L’attenzione alla diversità e la cura delle dinamiche da essa emergenti ricoprono un ruolo essenziale nell’ingaggio dei collaboratori e nella creazione di luoghi sempre più sostenibili in un mondo complesso, globalizzato e interconnesso, in cui sono a confronto visioni della realtà completamente differenti.

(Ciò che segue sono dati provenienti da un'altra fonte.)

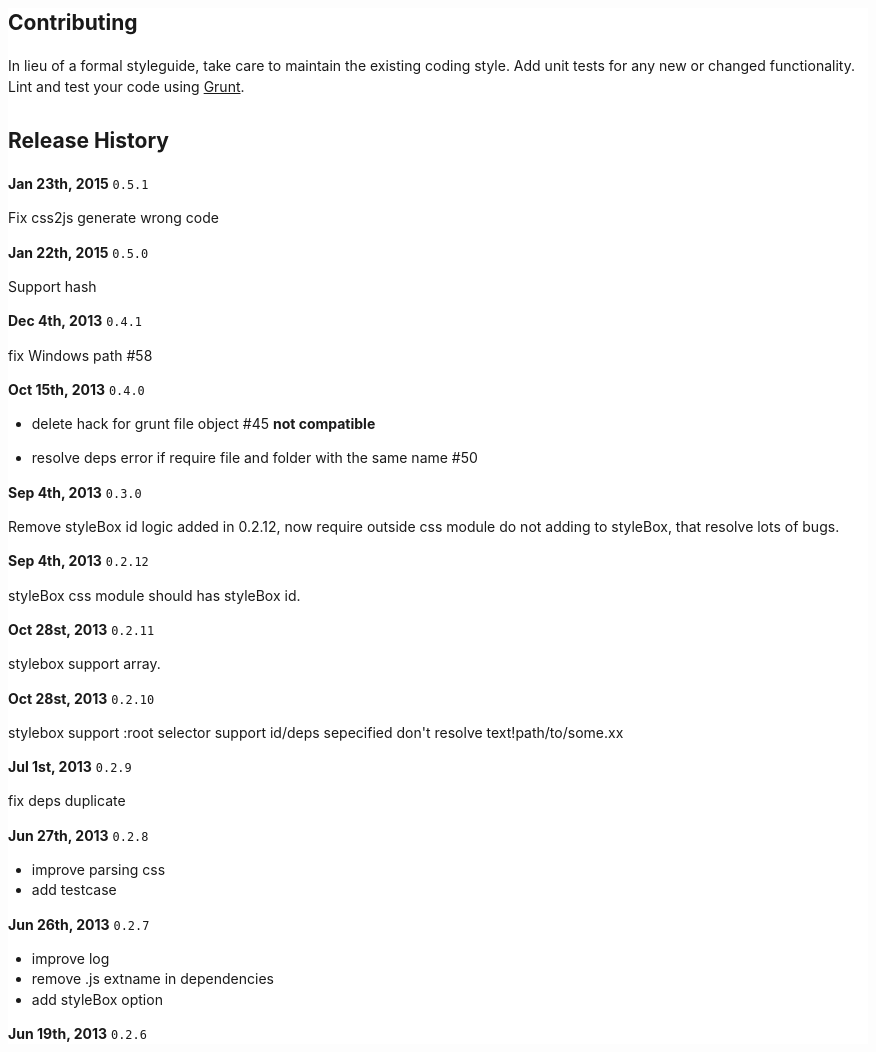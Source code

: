 ## Contributing

In lieu of a formal styleguide, take care to maintain the existing coding style. Add unit tests for any new or changed functionality. Lint and test your code using [Grunt](http://gruntjs.com/).

## Release History

**Jan 23th, 2015** `0.5.1`

Fix css2js generate wrong code

**Jan 22th, 2015** `0.5.0`

Support hash

**Dec 4th, 2013** `0.4.1`

fix Windows path #58

**Oct 15th, 2013** `0.4.0`

- delete hack for grunt file object #45 **not compatible**

- resolve deps error if require file and folder with the same name #50

**Sep 4th, 2013** `0.3.0`

Remove styleBox id logic added in 0.2.12, now require outside css module do not adding to styleBox,
that resolve lots of bugs.

**Sep 4th, 2013** `0.2.12`

styleBox css module should has styleBox id.

**Oct 28st, 2013** `0.2.11`

stylebox support array.

**Oct 28st, 2013** `0.2.10`

stylebox support :root selector
support id/deps sepecified
don't resolve text!path/to/some.xx

**Jul 1st, 2013** `0.2.9`

fix deps duplicate

**Jun 27th, 2013** `0.2.8`

- improve parsing css
- add testcase

**Jun 26th, 2013** `0.2.7`

- improve log
- remove .js extname in dependencies
- add styleBox option

**Jun 19th, 2013** `0.2.6`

Oggi, i team di lavoro all’interno delle organizzazioni sono costituiti da persone con uno scarto generazionale significativo, non solo dal punto di vista anagrafico, ma anche nel modo di intendere il lavoro e “guardare” ai valori. I millennials e la generazione Z, ad esempio, desiderano lavorare in organizzazioni più flat ed informali rispetto alle logiche tradizionali. Vogliono avere autonomia, identità propria, auto gestione, indipendenza e una prassi consolidata dall’esperienza in prima persona. Allo stesso tempo, la generazione degli over 40 sta ripensando alla propria attività lavorativa, le condizioni del lavoro, gli obiettivi futuri e sono alla ricerca di equilibri tra vita lavorativa e privata diversi e migliori. In ogni caso, le persone sono alla ricerca di un “patto” che restituisca loro una nuova cittadinanza all’interno delle organizzazioni.

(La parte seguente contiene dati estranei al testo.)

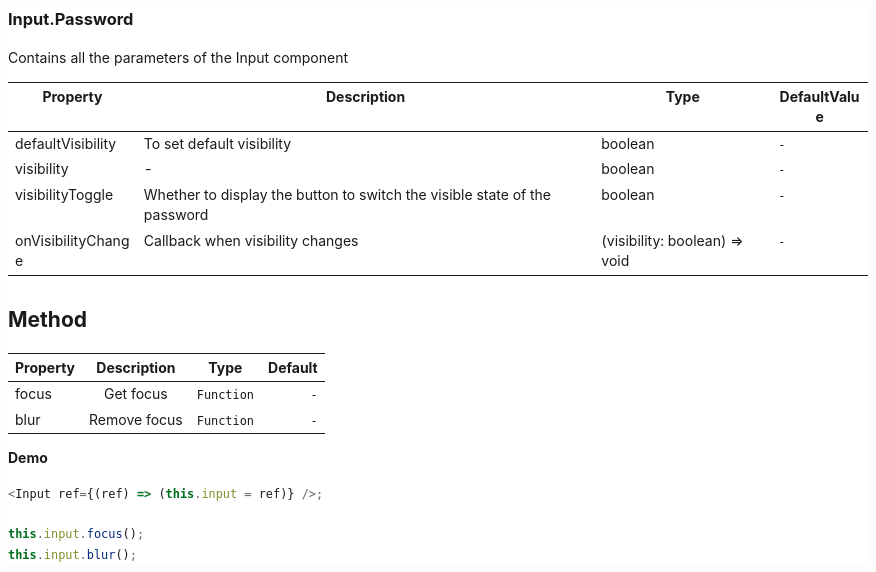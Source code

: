 ### Input.Password

Contains all the parameters of the Input component

|Property|Description|Type|DefaultValue|
|---|---|---|---|
|defaultVisibility|To set default visibility|boolean |`-`|
|visibility|-|boolean |`-`|
|visibilityToggle|Whether to display the button to switch the visible state of the password|boolean |`-`|
|onVisibilityChange|Callback when visibility changes|(visibility: boolean) => void |`-`|

## Method

|Property|Description|Type|Default|
| ------ | :----------: | :--------: | -----: |
| focus  |   Get focus   | `Function` |    `-` |
| blur   | Remove focus | `Function` |    `-` |

**Demo**

```js
<Input ref={(ref) => (this.input = ref)} />;

this.input.focus();
this.input.blur();
```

Qual è il vantaggio nel dare voce a tutte le individualità? Perché includere i diversi punti vista, le esperienze differenti? Per un manager, qual è il vantaggio di condurre team sempre più eterogenei?

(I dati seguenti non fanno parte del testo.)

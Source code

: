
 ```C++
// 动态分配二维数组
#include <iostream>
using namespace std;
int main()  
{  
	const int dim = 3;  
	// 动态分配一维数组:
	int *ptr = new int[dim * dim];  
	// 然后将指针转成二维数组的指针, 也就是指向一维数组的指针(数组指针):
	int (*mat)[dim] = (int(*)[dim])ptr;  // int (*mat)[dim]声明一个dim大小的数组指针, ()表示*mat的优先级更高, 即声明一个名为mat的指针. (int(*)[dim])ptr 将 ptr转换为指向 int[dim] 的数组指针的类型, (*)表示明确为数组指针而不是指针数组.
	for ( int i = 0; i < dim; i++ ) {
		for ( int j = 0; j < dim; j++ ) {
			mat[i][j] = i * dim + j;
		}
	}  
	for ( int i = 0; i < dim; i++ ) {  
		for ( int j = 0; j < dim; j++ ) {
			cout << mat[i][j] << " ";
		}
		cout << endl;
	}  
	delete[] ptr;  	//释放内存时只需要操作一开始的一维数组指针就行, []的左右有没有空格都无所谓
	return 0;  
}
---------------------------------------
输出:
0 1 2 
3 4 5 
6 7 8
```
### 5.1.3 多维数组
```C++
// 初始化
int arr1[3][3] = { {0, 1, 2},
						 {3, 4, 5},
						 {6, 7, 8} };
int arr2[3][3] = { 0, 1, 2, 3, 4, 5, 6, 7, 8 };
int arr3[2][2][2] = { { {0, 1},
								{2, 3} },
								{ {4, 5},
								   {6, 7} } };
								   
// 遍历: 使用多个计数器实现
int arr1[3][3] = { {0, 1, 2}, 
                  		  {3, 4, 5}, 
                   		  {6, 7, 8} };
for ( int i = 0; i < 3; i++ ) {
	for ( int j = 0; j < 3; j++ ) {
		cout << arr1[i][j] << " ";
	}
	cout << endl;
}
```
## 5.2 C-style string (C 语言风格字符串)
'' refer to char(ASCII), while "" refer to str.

Per raggiungere gli obiettivi in un sistema complesso, ai manager oggi è richiesto un mindset che superi gli schemi pre-costituiti, e che contempli una pluralità di opzioni, esercitando un tipo di leadership inclusiva, ovvero attenta ad accogliere i diversi punti di osservazione, spesso privilegiando quelli periferici. Essa non deve  necessariamente convergere su opinioni prevalenti e deve essere capace di ascoltare anche idee e punti di vista “marginali”.

Se il leader esclude il multi-sguardo che proviene dall’alterità, la partecipazione del team s’indebolisce e, contemporaneamente, si affievolisce la capacità di osservare quei “segnali deboli” che, nell’affrontare i diversi fenomeni organizzativi e di business, fanno la differenza.

Si parla di “vuoto fertile”, ovvero di uno spazio che permetta alle persone di potersi esprimere ed imprimere al lavoro la propria espressività.

Manager, team leader, responsabili, sono quindi chiamati a porre le basi perché l’approccio indicato da Diversity & Inclusion compenetri la cultura aziendale, non come spot convenzionale, ma come disposizione ad accogliere l’alterità che conviene.